Taking part in the memorial event were some of Israel’s best singers, as well as the IDF Chief Cantor Lt. Col. Shai Abramson, the IDF orchestra and IDF entertainment troupe.
3,000 members of bereaved families and citizens took part in the event, which took place in the Knesset plaza. In addition to memorial songs, poems and readings were read by Knesset Speaker MK Reuven Rivlin, Defense Minister Ehud Barak, Deputy Chief of Staff Yair Naveh, police chief Yohanan Danino, Welfare Minister Moshe Kahlon and other public officials. The officials read excerpts written by the fallen soldiers and victims of terror, as well as poems written about them.
Arutz Sheva visited the rehearsals for the memorial event and spoke with the participating singers. The visit took place on Monday, one day before the ceremony itself.
“The event ‘Songs in their Memory’ will be held for the third time,” said Knesset Secretary-General Dan Landau. “Its uniqueness is in the fact that the two subjects of bereavement – the military bereavement of the fallen IDF soldiers and the civilian bereavement of the terror victims – come together. This is the only state-sponsored stage in Israel on which the fallen soldiers and the victims of terror are commemorated in one event.”

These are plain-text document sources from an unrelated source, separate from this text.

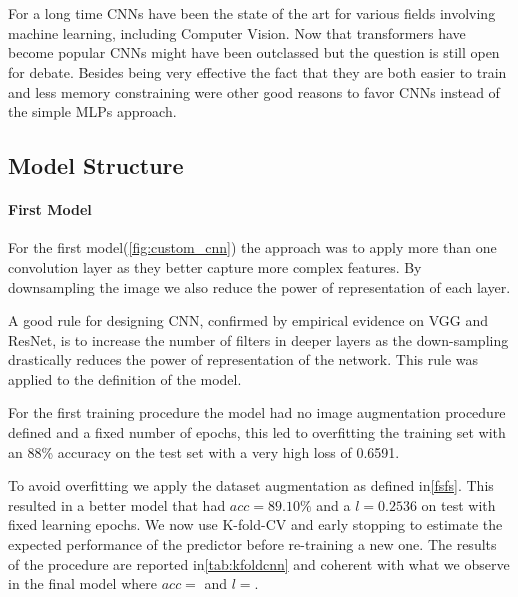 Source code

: \\

\paragraph{}
For a long time CNNs have been the state of the art for various fields involving machine learning, including Computer Vision.
Now that transformers have become popular CNNs might have been outclassed but the question is still open for debate.\cite{wang2023cnns}
Besides being very effective the fact that they are both easier to train and less memory constraining were other good reasons
to favor CNNs instead of the simple MLPs approach.

\subsection{Model Structure}

\paragraph{First Model}
For the first model(\ref{fig:custom_cnn}) the approach was to apply more than one convolution layer as they better
capture more complex features. By downsampling the image we also reduce the power of representation of each layer.

A good rule for designing CNN, confirmed by empirical evidence on VGG and ResNet, is to increase the number of filters
in deeper layers as the down-sampling drastically reduces the power of representation of the network.
This rule was applied to the definition of the model.

For the first training procedure the model had no image augmentation procedure defined and a fixed number of epochs, this
led to overfitting the training set with an 88\% accuracy on the test set with a very high loss of 0.6591.

To avoid overfitting we apply the dataset augmentation as defined in\ref{fsfs}.
This resulted in a better model that had $acc=89.10\%$ and a $l=0.2536$ on test with fixed learning epochs.
We now use K-fold-CV and early stopping to estimate the expected performance of the predictor before re-training a new one.
The results of the procedure are reported in\ref{tab:kfoldcnn} and coherent with what we observe in the final model
where $acc=$ and $l=$.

Landau explained that “the purpose of the event, besides having these two agendas on one stage, is doing it with the Knesset in the background so it can be an institution which includes the entire public.”
He expressed hope that in addition to the 3,000 people in attendance, hundreds of thousands more will join the event by watching it on television, listening to it on the radio and watching on the internet.

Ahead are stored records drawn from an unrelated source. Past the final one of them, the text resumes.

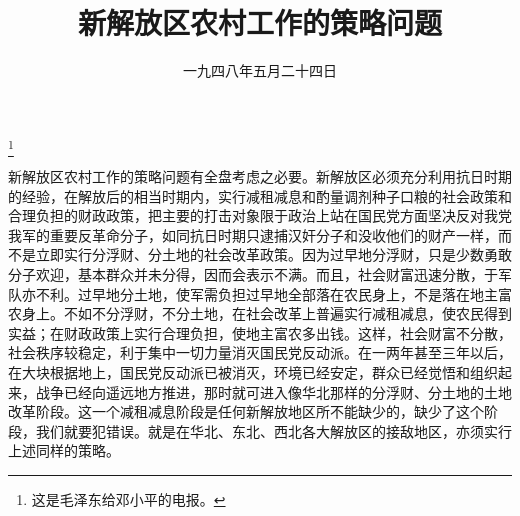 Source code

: 
\title{新解放区农村工作的策略问题}
\date{一九四八年五月二十四日}
\thanks{这是毛泽东给邓小平的电报。}
\maketitle


新解放区农村工作的策略问题有全盘考虑之必要。新解放区必须充分利用抗日时期的经验，在解放后的相当时期内，实行减租减息和酌量调剂种子口粮的社会政策和合理负担的财政政策，把主要的打击对象限于政治上站在国民党方面坚决反对我党我军的重要反革命分子，如同抗日时期只逮捕汉奸分子和没收他们的财产一样，而不是立即实行分浮财、分土地的社会改革政策。因为过早地分浮财，只是少数勇敢分子欢迎，基本群众并未分得，因而会表示不满。而且，社会财富迅速分散，于军队亦不利。过早地分土地，使军需负担过早地全部落在农民身上，不是落在地主富农身上。不如不分浮财，不分土地，在社会改革上普遍实行减租减息，使农民得到实益；在财政政策上实行合理负担，使地主富农多出钱。这样，社会财富不分散，社会秩序较稳定，利于集中一切力量消灭国民党反动派。在一两年甚至三年以后，在大块根据地上，国民党反动派已被消灭，环境已经安定，群众已经觉悟和组织起来，战争已经向遥远地方推进，那时就可进入像华北那样的分浮财、分土地的土地改革阶段。这一个减租减息阶段是任何新解放地区所不能缺少的，缺少了这个阶段，我们就要犯错误。就是在华北、东北、西北各大解放区的接敌地区，亦须实行上述同样的策略。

Popular Israeli singer Lior Narkis, for whom it was the first time performing at an official state-sponsored Memorial Day ceremony, said he was excited and proud of the opportunity to take part in such an important event.
“It’s hard to explain how great the excitement is to sing on Memorial Day,” he said. “It’s one of the most exciting things I’ve done in my career, and it’s the first time, by the way, that I sing at a Memorial Day ceremony. I sang in school ceremonies and the like, but it’s the first time I’m singing in an official ceremony and it’s very very exciting.”

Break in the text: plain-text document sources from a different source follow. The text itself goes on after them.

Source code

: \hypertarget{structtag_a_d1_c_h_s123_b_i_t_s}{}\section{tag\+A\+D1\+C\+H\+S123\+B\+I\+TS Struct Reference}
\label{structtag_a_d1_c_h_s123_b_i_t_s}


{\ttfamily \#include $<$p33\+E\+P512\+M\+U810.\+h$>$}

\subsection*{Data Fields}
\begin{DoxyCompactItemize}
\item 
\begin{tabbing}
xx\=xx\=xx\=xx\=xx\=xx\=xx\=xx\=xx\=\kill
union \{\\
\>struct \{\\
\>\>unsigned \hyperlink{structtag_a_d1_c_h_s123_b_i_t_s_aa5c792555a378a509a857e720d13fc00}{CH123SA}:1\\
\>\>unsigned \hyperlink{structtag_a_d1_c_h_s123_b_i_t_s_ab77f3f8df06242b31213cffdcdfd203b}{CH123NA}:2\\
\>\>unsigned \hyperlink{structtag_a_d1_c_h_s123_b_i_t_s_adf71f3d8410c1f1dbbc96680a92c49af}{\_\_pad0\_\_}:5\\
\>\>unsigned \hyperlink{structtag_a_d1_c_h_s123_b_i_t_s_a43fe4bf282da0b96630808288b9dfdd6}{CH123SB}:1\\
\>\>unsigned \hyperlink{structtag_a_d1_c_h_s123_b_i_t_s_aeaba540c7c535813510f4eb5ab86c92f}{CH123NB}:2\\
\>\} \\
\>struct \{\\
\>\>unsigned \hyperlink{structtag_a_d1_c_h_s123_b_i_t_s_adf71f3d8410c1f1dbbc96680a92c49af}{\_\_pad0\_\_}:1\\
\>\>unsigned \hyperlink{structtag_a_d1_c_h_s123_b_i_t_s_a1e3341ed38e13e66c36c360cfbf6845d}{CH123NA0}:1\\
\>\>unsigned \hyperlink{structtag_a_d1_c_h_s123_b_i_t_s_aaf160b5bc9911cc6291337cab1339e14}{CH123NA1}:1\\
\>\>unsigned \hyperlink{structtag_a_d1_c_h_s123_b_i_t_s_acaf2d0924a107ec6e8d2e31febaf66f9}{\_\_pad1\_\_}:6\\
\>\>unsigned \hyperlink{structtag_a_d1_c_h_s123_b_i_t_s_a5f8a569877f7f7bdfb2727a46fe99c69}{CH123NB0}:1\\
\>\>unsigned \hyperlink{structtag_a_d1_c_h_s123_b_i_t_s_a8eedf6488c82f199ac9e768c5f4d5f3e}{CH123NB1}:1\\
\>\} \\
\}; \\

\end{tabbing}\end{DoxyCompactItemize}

Jewish music singer Udi Davidi, who also took part in the event, said, “The eve of Memorial Day is a different kind of excitement. It’s not the same as the excitement of a regular performance, and it goes beyond the fact that working with these people is a great honor for me and a new thing. I’ve never had the chance to perform with such a big group of musicians.”
According to Davidi, “The greatest thing, at the end of the day, is to form a situation of one united people of Israel. I sometimes say during my shows that at times we feel as though there is a concrete wall dividing us, but that concrete wall is only one millimeter thick and we need that first person who will be brave enough to give it a little push.”